┏━━
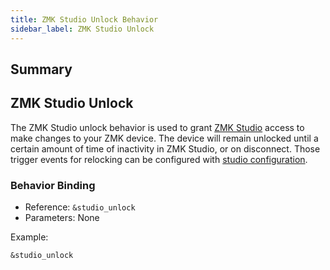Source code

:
 ```yaml
---
title: ZMK Studio Unlock Behavior
sidebar_label: ZMK Studio Unlock
---
```


## Summary

## ZMK Studio Unlock

The ZMK Studio unlock behavior is used to grant [ZMK Studio](../../features/studio.md) access to make changes to your ZMK device. The device will remain unlocked until a certain amount of time of inactivity in ZMK Studio, or on disconnect. Those trigger events for relocking can be configured with [studio configuration](../../config/studio.md).

### Behavior Binding

- Reference: `&studio_unlock`
- Parameters: None

Example:

```dts
&studio_unlock
```
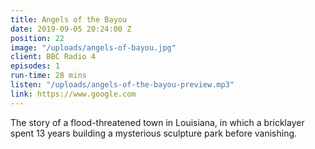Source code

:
 ```yaml
---
title: Angels of the Bayou
date: 2019-09-05 20:24:00 Z
position: 22
image: "/uploads/angels-of-bayou.jpg"
client: BBC Radio 4
episodes: 1
run-time: 28 mins
listen: "/uploads/angels-of-the-bayou-preview.mp3"
link: https://www.google.com
---
```


The story of a flood-threatened town in Louisiana, in which a bricklayer spent 13 years building a mysterious sculpture park before vanishing.
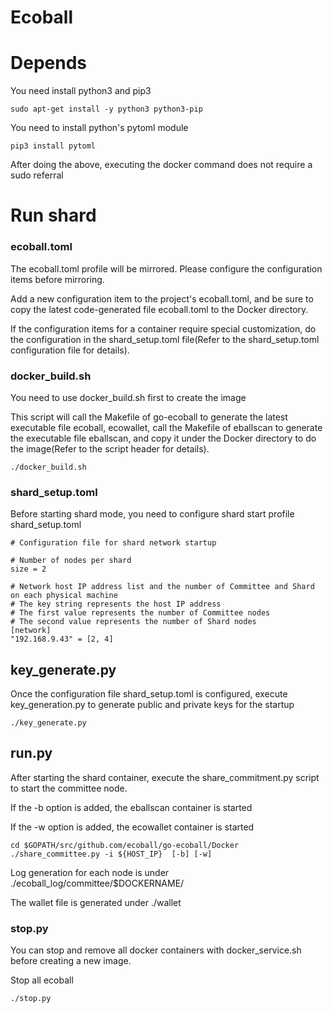 Ecoball
========

# Depends

You need install python3 and pip3
```
sudo apt-get install -y python3 python3-pip
```

You need to install python's pytoml module
```
pip3 install pytoml
```

After doing the above, executing the docker command does not require a sudo referral
# Run shard

### ecoball.toml
The ecoball.toml profile will be mirrored. Please configure the configuration items before mirroring.

Add a new configuration item to the project's ecoball.toml, and be sure to copy the latest code-generated file ecoball.toml to the Docker directory.

If the configuration items for a container require special customization, do the configuration in the shard_setup.toml file(Refer to the shard_setup.toml configuration file for details).

### docker_build.sh
You need to use docker_build.sh first to create the image

This script will call the Makefile of go-ecoball to generate the latest executable file ecoball, ecowallet, call the Makefile of eballscan to generate the executable file eballscan, and copy it under the Docker directory to do the image(Refer to the script header for details).

```
./docker_build.sh
```

### shard_setup.toml
Before starting shard mode, you need to configure shard start profile shard_setup.toml
```
# Configuration file for shard network startup

# Number of nodes per shard
size = 2

# Network host IP address list and the number of Committee and Shard on each physical machine
# The key string represents the host IP address 
# The first value represents the number of Committee nodes
# The second value represents the number of Shard nodes
[network]
"192.168.9.43" = [2, 4]

```
## key_generate.py
Once the configuration file shard_setup.toml is configured, execute key_generation.py to generate public and private keys for the startup
```
./key_generate.py
```

## run.py

After starting the shard container, execute the share_commitment.py script to start the committee node.

If the -b option is added, the eballscan container is started

If the -w option is added, the ecowallet container is started
```
cd $GOPATH/src/github.com/ecoball/go-ecoball/Docker
./share_committee.py -i ${HOST_IP}  [-b] [-w]
```
Log generation for each node is under ./ecoball_log/committee/$DOCKERNAME/ 

The wallet file is generated under ./wallet

### stop.py
You can stop and remove all docker containers with docker_service.sh before creating a new image.

Stop all ecoball
```
./stop.py
```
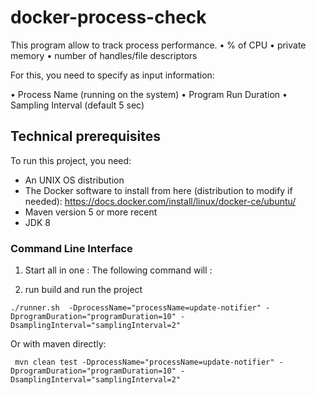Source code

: 
# docker-process-check

This program allow to track process performance.
•	% of CPU
•	private memory
•	number of handles/file descriptors


For this, you need to specify as input information:

•	Process Name (running on the system)
•	Program Run Duration
•	Sampling Interval (default 5 sec)



## Technical prerequisites

To run this project, you need:

* An UNIX OS distribution
* The Docker software to install from here (distribution to modify if needed): https://docs.docker.com/install/linux/docker-ce/ubuntu/
* Maven version 5 or more recent
* JDK 8

 ### Command Line Interface
1. Start all in one : 
The following command will :

1. run build and run the project
 ```
./runner.sh  -DprocessName="processName=update-notifier" -DprogramDuration="programDuration=10" -DsamplingInterval="samplingInterval=2" 
 ```

Or with maven directly:
```
 mvn clean test -DprocessName="processName=update-notifier" -DprogramDuration="programDuration=10" -DsamplingInterval="samplingInterval=2" 
``` 
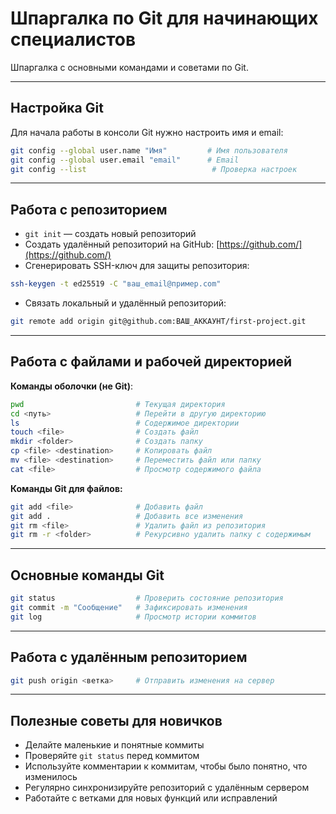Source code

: # Шпаргалка по Git для начинающих специалистов

Шпаргалка с основными командами и советами по Git.

---

## Настройка Git

Для начала работы в консоли Git нужно настроить имя и email:

```bash
git config --global user.name "Имя"         # Имя пользователя
git config --global user.email "email"      # Email
git config --list                            # Проверка настроек
```

---

## Работа с репозиторием

* `git init` — создать новый репозиторий
* Создать удалённый репозиторий на GitHub: [https://github.com/](https://github.com/)
* Сгенерировать SSH-ключ для защиты репозитория:

```bash
ssh-keygen -t ed25519 -C "ваш_email@пример.com"
```

* Связать локальный и удалённый репозиторий:

```bash
git remote add origin git@github.com:ВАШ_АККАУНТ/first-project.git
```

---

## Работа с файлами и рабочей директорией

**Команды оболочки (не Git)**:

```bash
pwd                         # Текущая директория
cd <путь>                   # Перейти в другую директорию
ls                          # Содержимое директории
touch <file>                # Создать файл
mkdir <folder>              # Создать папку
cp <file> <destination>     # Копировать файл
mv <file> <destination>     # Переместить файл или папку
cat <file>                  # Просмотр содержимого файла
```

**Команды Git для файлов:**

```bash
git add <file>              # Добавить файл
git add .                   # Добавить все изменения
git rm <file>               # Удалить файл из репозитория
git rm -r <folder>          # Рекурсивно удалить папку с содержимым
```

---

## Основные команды Git

```bash
git status                  # Проверить состояние репозитория
git commit -m "Сообщение"   # Зафиксировать изменения
git log                     # Просмотр истории коммитов
```

---

## Работа с удалённым репозиторием

```bash
git push origin <ветка>     # Отправить изменения на сервер
```

---

## Полезные советы для новичков

* Делайте маленькие и понятные коммиты 
* Проверяйте `git status` перед коммитом 
* Используйте комментарии к коммитам, чтобы было понятно, что изменилось
* Регулярно синхронизируйте репозиторий с удалённым сервером 
* Работайте с ветками для новых функций или исправлений 


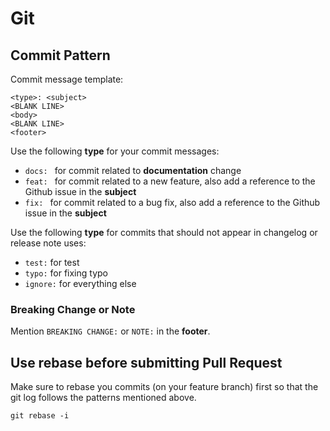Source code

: # Git

## Commit Pattern

Commit message template: 
```
<type>: <subject>
<BLANK LINE>
<body>
<BLANK LINE>
<footer>
```

Use the following **type** for your commit messages: 

* `docs: ` for commit related to **documentation** change
* `feat: ` for commit related to a new feature, also add a reference to the Github issue in the **subject** 
* `fix: `  for commit related to a bug fix, also add a reference to the Github issue in the **subject**

Use the following **type** for commits that should not appear in changelog or release note uses: 

* `test:` for test 
* `typo:` for fixing typo 
* `ignore:` for everything else


### Breaking Change or Note

Mention `BREAKING CHANGE:` or `NOTE:`  in the **footer**.


## Use rebase before submitting Pull Request

Make sure to rebase you commits (on your feature branch) first so that the git log follows the patterns mentioned above. 

```
git rebase -i
```





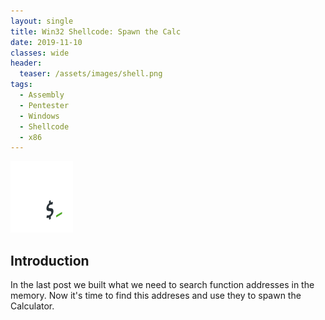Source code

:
 ```yaml
---
layout: single
title: Win32 Shellcode: Spawn the Calc
date: 2019-11-10
classes: wide
header:
  teaser: /assets/images/shell.png
tags:
  - Assembly
  - Pentester
  - Windows
  - Shellcode
  - x86
--- 
```

![](/assets/images/shell.png)<br>

## Introduction
In the last post we built what we need to search function addresses in the memory. Now it's time to find this addreses and use they to spawn the Calculator.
┗━━
(Work task):
In the records, which lines use the word "изменения"? Report them.

(Written response):
git add .                   # Добавить все изменения
git commit -m "Сообщение"   # Зафиксировать изменения
git push origin <ветка>     # Отправить изменения на сервер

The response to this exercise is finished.